Exercise description
Each line of the records containing "title" is to be copied out and returned.

-.-.-

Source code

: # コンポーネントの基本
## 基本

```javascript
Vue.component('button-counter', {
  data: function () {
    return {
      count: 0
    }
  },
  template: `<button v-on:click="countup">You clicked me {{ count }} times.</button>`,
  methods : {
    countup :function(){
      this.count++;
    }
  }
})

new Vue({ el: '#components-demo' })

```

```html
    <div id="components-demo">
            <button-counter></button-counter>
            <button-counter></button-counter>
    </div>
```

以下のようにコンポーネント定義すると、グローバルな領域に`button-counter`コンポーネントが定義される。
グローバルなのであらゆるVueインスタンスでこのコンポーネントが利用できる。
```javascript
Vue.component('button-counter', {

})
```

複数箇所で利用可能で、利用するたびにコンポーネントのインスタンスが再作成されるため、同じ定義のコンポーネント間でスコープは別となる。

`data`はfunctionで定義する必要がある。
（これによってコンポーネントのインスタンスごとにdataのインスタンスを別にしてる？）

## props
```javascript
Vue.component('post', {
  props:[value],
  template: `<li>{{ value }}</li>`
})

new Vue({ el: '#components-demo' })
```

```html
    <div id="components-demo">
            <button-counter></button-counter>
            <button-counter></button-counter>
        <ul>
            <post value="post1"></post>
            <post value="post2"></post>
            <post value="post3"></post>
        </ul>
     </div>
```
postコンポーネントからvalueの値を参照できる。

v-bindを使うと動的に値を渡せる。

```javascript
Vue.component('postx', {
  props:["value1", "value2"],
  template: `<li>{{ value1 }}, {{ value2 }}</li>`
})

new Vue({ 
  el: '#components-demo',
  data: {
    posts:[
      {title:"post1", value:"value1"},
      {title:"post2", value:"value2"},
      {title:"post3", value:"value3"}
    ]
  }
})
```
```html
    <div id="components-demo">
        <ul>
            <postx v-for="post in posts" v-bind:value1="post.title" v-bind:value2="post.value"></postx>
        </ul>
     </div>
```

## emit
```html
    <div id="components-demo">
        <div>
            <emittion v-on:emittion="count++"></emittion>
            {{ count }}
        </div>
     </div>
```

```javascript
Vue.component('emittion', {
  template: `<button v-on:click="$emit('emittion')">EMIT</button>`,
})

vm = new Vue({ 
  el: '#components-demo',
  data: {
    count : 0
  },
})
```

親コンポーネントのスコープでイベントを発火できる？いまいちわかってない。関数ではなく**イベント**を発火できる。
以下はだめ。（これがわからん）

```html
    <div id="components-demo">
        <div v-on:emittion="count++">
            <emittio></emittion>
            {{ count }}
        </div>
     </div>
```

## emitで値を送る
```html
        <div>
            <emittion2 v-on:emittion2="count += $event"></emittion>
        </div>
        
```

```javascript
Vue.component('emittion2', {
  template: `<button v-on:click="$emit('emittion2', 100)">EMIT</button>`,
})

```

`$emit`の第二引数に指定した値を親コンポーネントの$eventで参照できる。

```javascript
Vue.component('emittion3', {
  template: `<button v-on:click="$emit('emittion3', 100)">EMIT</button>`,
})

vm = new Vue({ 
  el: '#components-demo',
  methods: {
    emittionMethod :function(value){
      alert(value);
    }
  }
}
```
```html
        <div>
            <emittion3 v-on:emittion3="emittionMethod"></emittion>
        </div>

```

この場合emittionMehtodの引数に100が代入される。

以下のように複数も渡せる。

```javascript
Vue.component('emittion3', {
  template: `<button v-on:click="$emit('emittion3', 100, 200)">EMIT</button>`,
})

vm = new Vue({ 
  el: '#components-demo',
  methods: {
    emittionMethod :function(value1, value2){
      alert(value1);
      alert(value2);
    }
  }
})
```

-.-.-

Problem solution
      {title:"post1", value:"value1"},
      {title:"post2", value:"value2"},
      {title:"post3", value:"value3"}
            <postx v-for="post in posts" v-bind:value1="post.title" v-bind:value2="post.value"></postx>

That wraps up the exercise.